**RECORDS FOR THIS EXERCISE**.
Segment Open

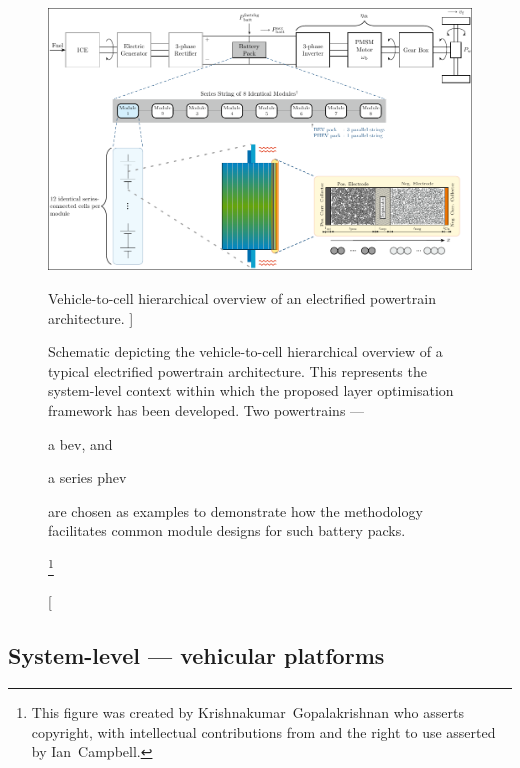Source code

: \begin{figure}[!bp]
    \begin{minipage}[t]{\textwidth}
        \centering
        \includegraphics[width=\textwidth]{hierarchical_powertrain_to_cell_layer.pdf}
        \captionsetup{labelsep=note}
        \caption
        [%
        Vehicle-to-cell hierarchical overview of an electrified powertrain architecture.
        ]%
        {%
            Schematic depicting the vehicle-to-cell hierarchical overview of
            a typical electrified powertrain architecture. This represents the
            system-level context within which the proposed layer optimisation framework
            has been developed. Two  powertrains ---
            \begin{enumerate*}[label=\itshape\alph*\upshape)]
                \item a \gls{bev}, and
                \item a series \gls{phev}
            \end{enumerate*}
            are chosen as examples to demonstrate how the methodology facilitates
            common module designs for such battery packs.
        }%
        \label{fig:fig_PowertrainSchematic}
        \mpfootnotes[1]
        \footnote{This figure was created by \mbox{Krishnakumar Gopalakrishnan} who
            asserts copyright, with intellectual contributions from and the right to
        use asserted by \mbox{Ian Campbell}.}
    \end{minipage}
\end{figure}

\subsection{System-level --- vehicular platforms}

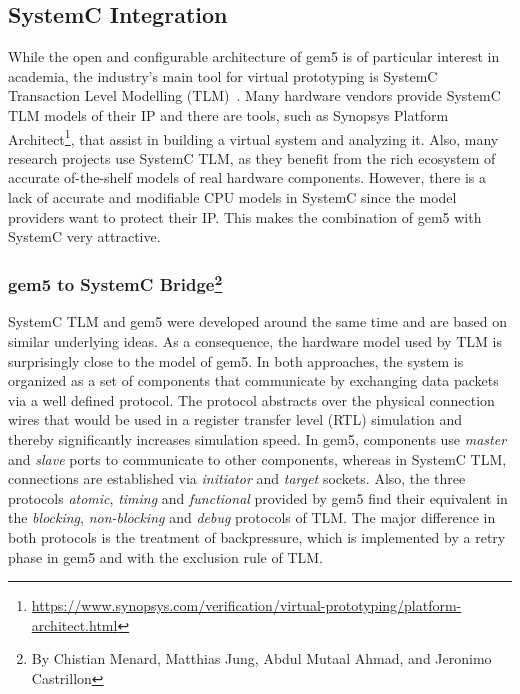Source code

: \subsection[SystemC Integration]{SystemC Integration}

While the open and configurable architecture of gem5 is of particular interest
in academia, the industry's main tool for virtual prototyping is SystemC
Transaction Level Modelling (TLM)~\cite{systemc_ieee11}. Many hardware vendors
provide SystemC TLM models of their IP and there are tools, such as Synopsys
Platform Architect\footnote{\url{https://www.synopsys.com/verification/virtual-prototyping/platform-architect.html}},
that assist in building a virtual system and analyzing it. Also, many research
projects use SystemC TLM, as they benefit from the rich ecosystem of accurate
of-the-shelf models of real hardware components. However, there is a lack of
accurate and modifiable CPU models in SystemC since the model providers want to
protect their IP. This makes the combination of gem5 with SystemC very
attractive.

\subsubsection[gem5 to SystemC Bridge]{gem5 to SystemC Bridge\footnote{By Chistian Menard, Matthias Jung, Abdul Mutaal Ahmad, and Jeronimo Castrillon}}

SystemC TLM and gem5 were developed around the same time and are based on
similar underlying ideas. As a consequence, the hardware model used by TLM is
surprisingly close to the model of gem5. In both approaches, the system is
organized as a set of components that communicate by exchanging data packets
via a well defined protocol. The protocol abstracts over the physical
connection wires that would be used in a register transfer level (RTL)
simulation and thereby significantly increases simulation speed. In gem5,
components use \emph{master} and \emph{slave} ports to communicate to other
components, whereas in SystemC TLM, connections are established via
\emph{initiator} and \emph{target} sockets. Also, the three protocols
\emph{atomic}, \emph{timing} and \emph{functional} provided by gem5 find their
equivalent in the \emph{blocking}, \emph{non-blocking} and \emph{debug}
protocols of TLM. The major difference in both protocols is the treatment of
backpressure, which is implemented by a retry phase in gem5 and with the
exclusion rule of TLM.

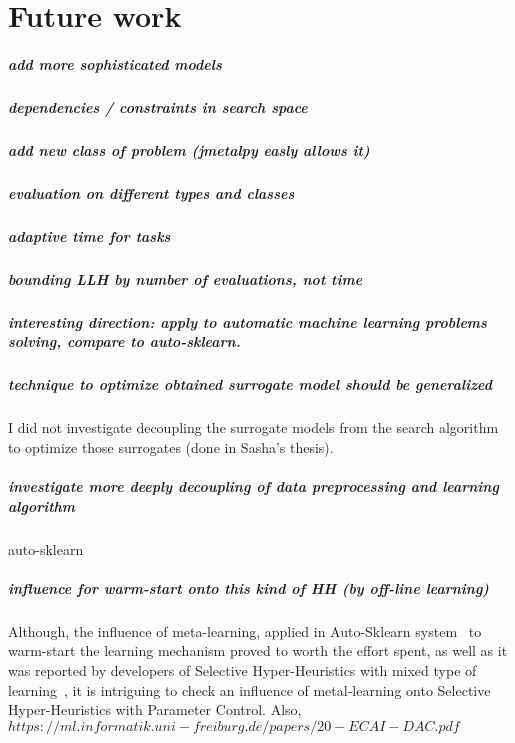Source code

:\chapter{Future work}
\paragraph{add more sophisticated models}
\paragraph{dependencies / constraints in search space}
\paragraph{add new class of problem (jmetalpy easly allows it)}
\paragraph{evaluation on different types and classes}
\paragraph{adaptive time for tasks}
\paragraph{bounding LLH by number of evaluations, not time}
\paragraph{interesting direction: apply to automatic machine learning problems solving, compare to auto-sklearn.}
\paragraph{technique to optimize obtained surrogate model should be generalized}
I did not investigate decoupling the surrogate models from the search algorithm to optimize those surrogates (done in Sasha's thesis).

\paragraph{investigate more deeply decoupling of data preprocessing and learning algorithm} auto-sklearn
\paragraph{influence for warm-start onto this kind of HH (by off-line learning)}
Although, the influence of meta-learning, applied in Auto-Sklearn system~\cite{feurer2015efficient} to warm-start the learning mechanism proved to worth the effort spent, as well as it was reported by developers of Selective Hyper-Heuristics with mixed type of learning~\cite{uludaug2013hybrid,}, it is intriguing to check an influence of metal-learning onto Selective Hyper-Heuristics with Parameter Control.
Also, $https://ml.informatik.uni-freiburg.de/papers/20-ECAI-DAC.pdf$

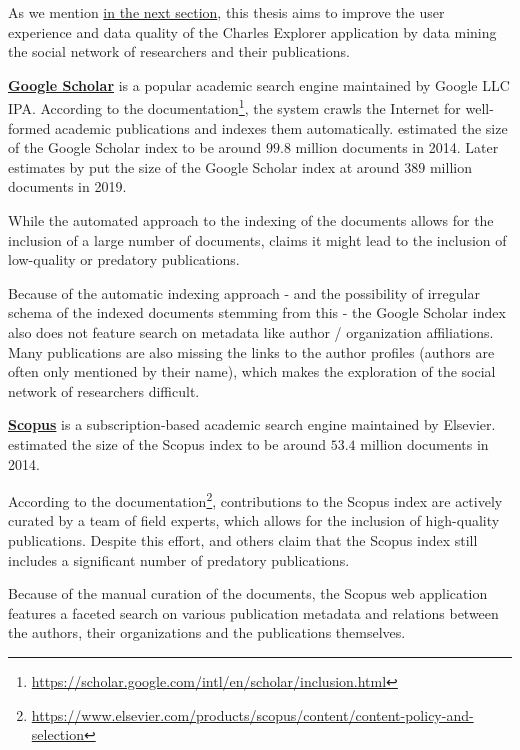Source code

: As we mention \hyperref[sec:goals]{in the next section}, this thesis aims to improve the user experience and data quality of the Charles Explorer application by data mining the social network of researchers and their publications.

\textbf{\href{https://scholar.google.com/}{Google Scholar}} is a popular academic search engine maintained by Google LLC IPA.
According to the documentation\footnote{\url{https://scholar.google.com/intl/en/scholar/inclusion.html}}, the system crawls the Internet for well-formed academic publications and indexes them automatically. 
\cite{google-scholar-size-estimation-2014} estimated the size of the Google Scholar index to be around $99.8$ million documents in 2014.
Later estimates by \cite{google-scholar-size} put the size of the Google Scholar index at around $389$ million documents in 2019.

While the automated approach to the indexing of the documents allows for the inclusion of a large number of documents, 
\cite{predatory-google-scholar-scopus} claims it might lead to the inclusion of low-quality or predatory publications.

Because of the automatic indexing approach - and the possibility of irregular schema of the indexed documents stemming from this -
the Google Scholar index also does not feature search on metadata like author / organization affiliations.
Many publications are also missing the links to the author profiles (authors are often only mentioned by their name), 
which makes the exploration of the social network of researchers difficult.

\textbf{\href{https://www.scopus.com/}{Scopus}} is a subscription-based academic search engine maintained by Elsevier.    
\cite{google-scholar-size-estimation-2014} estimated the size of the Scopus index to be around $53.4$ million documents in 2014.

According to the documentation\footnote{\url{https://www.elsevier.com/products/scopus/content/content-policy-and-selection}}, contributions to the Scopus index 
are actively curated by a team of field experts, which allows for the inclusion of high-quality publications.
Despite this effort, \cite{predatory-scopus} and others claim that the Scopus index still includes a significant number of predatory publications.

Because of the manual curation of the documents, the Scopus web application features a faceted search on various publication metadata
and relations between the authors, their organizations and the publications themselves.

Segment Closed

**DESCRIPTION OF THE TASK**. Word for word, copy all the entries above, but with no pictures.

**RESULT OF THE EXERCISE**.
Source code

: \begin{figure}[!bp]
    \begin{minipage}[t]{\textwidth}
        \centering
        \includegraphics[width=\textwidth]{hierarchical_powertrain_to_cell_layer.pdf}
        \captionsetup{labelsep=note}
        \caption
        [%
        Vehicle-to-cell hierarchical overview of an electrified powertrain architecture.
        ]%
        {%
            Schematic depicting the vehicle-to-cell hierarchical overview of
            a typical electrified powertrain architecture. This represents the
            system-level context within which the proposed layer optimisation framework
            has been developed. Two  powertrains ---
            \begin{enumerate*}[label=\itshape\alph*\upshape)]
                \item a \gls{bev}, and
                \item a series \gls{phev}
            \end{enumerate*}
            are chosen as examples to demonstrate how the methodology facilitates
            common module designs for such battery packs.
        }%
        \label{fig:fig_PowertrainSchematic}
        \mpfootnotes[1]
        \footnote{This figure was created by \mbox{Krishnakumar Gopalakrishnan} who
            asserts copyright, with intellectual contributions from and the right to
        use asserted by \mbox{Ian Campbell}.}
    \end{minipage}
\end{figure}

\subsection{System-level --- vehicular platforms}

Source code

: \subsection[SystemC Integration]{SystemC Integration}

While the open and configurable architecture of gem5 is of particular interest
in academia, the industry's main tool for virtual prototyping is SystemC
Transaction Level Modelling (TLM)~\cite{systemc_ieee11}. Many hardware vendors
provide SystemC TLM models of their IP and there are tools, such as Synopsys
Platform Architect\footnote{\url{https://www.synopsys.com/verification/virtual-prototyping/platform-architect.html}},
that assist in building a virtual system and analyzing it. Also, many research
projects use SystemC TLM, as they benefit from the rich ecosystem of accurate
of-the-shelf models of real hardware components. However, there is a lack of
accurate and modifiable CPU models in SystemC since the model providers want to
protect their IP. This makes the combination of gem5 with SystemC very
attractive.

\subsubsection[gem5 to SystemC Bridge]{gem5 to SystemC Bridge\footnote{By Chistian Menard, Matthias Jung, Abdul Mutaal Ahmad, and Jeronimo Castrillon}}

SystemC TLM and gem5 were developed around the same time and are based on
similar underlying ideas. As a consequence, the hardware model used by TLM is
surprisingly close to the model of gem5. In both approaches, the system is
organized as a set of components that communicate by exchanging data packets
via a well defined protocol. The protocol abstracts over the physical
connection wires that would be used in a register transfer level (RTL)
simulation and thereby significantly increases simulation speed. In gem5,
components use \emph{master} and \emph{slave} ports to communicate to other
components, whereas in SystemC TLM, connections are established via
\emph{initiator} and \emph{target} sockets. Also, the three protocols
\emph{atomic}, \emph{timing} and \emph{functional} provided by gem5 find their
equivalent in the \emph{blocking}, \emph{non-blocking} and \emph{debug}
protocols of TLM. The major difference in both protocols is the treatment of
backpressure, which is implemented by a retry phase in gem5 and with the
exclusion rule of TLM.

Source code

:\chapter{Future work}
\paragraph{add more sophisticated models}
\paragraph{dependencies / constraints in search space}
\paragraph{add new class of problem (jmetalpy easly allows it)}
\paragraph{evaluation on different types and classes}
\paragraph{adaptive time for tasks}
\paragraph{bounding LLH by number of evaluations, not time}
\paragraph{interesting direction: apply to automatic machine learning problems solving, compare to auto-sklearn.}
\paragraph{technique to optimize obtained surrogate model should be generalized}
I did not investigate decoupling the surrogate models from the search algorithm to optimize those surrogates (done in Sasha's thesis).

\paragraph{investigate more deeply decoupling of data preprocessing and learning algorithm} auto-sklearn
\paragraph{influence for warm-start onto this kind of HH (by off-line learning)}
Although, the influence of meta-learning, applied in Auto-Sklearn system~\cite{feurer2015efficient} to warm-start the learning mechanism proved to worth the effort spent, as well as it was reported by developers of Selective Hyper-Heuristics with mixed type of learning~\cite{uludaug2013hybrid,}, it is intriguing to check an influence of metal-learning onto Selective Hyper-Heuristics with Parameter Control.
Also, $https://ml.informatik.uni-freiburg.de/papers/20-ECAI-DAC.pdf$

Source code

: As we mention \hyperref[sec:goals]{in the next section}, this thesis aims to improve the user experience and data quality of the Charles Explorer application by data mining the social network of researchers and their publications.

\textbf{\href{https://scholar.google.com/}{Google Scholar}} is a popular academic search engine maintained by Google LLC IPA.
According to the documentation\footnote{\url{https://scholar.google.com/intl/en/scholar/inclusion.html}}, the system crawls the Internet for well-formed academic publications and indexes them automatically. 
\cite{google-scholar-size-estimation-2014} estimated the size of the Google Scholar index to be around $99.8$ million documents in 2014.
Later estimates by \cite{google-scholar-size} put the size of the Google Scholar index at around $389$ million documents in 2019.

While the automated approach to the indexing of the documents allows for the inclusion of a large number of documents, 
\cite{predatory-google-scholar-scopus} claims it might lead to the inclusion of low-quality or predatory publications.

Because of the automatic indexing approach - and the possibility of irregular schema of the indexed documents stemming from this -
the Google Scholar index also does not feature search on metadata like author / organization affiliations.
Many publications are also missing the links to the author profiles (authors are often only mentioned by their name), 
which makes the exploration of the social network of researchers difficult.

\textbf{\href{https://www.scopus.com/}{Scopus}} is a subscription-based academic search engine maintained by Elsevier.    
\cite{google-scholar-size-estimation-2014} estimated the size of the Scopus index to be around $53.4$ million documents in 2014.

According to the documentation\footnote{\url{https://www.elsevier.com/products/scopus/content/content-policy-and-selection}}, contributions to the Scopus index 
are actively curated by a team of field experts, which allows for the inclusion of high-quality publications.
Despite this effort, \cite{predatory-scopus} and others claim that the Scopus index still includes a significant number of predatory publications.

Because of the manual curation of the documents, the Scopus web application features a faceted search on various publication metadata
and relations between the authors, their organizations and the publications themselves.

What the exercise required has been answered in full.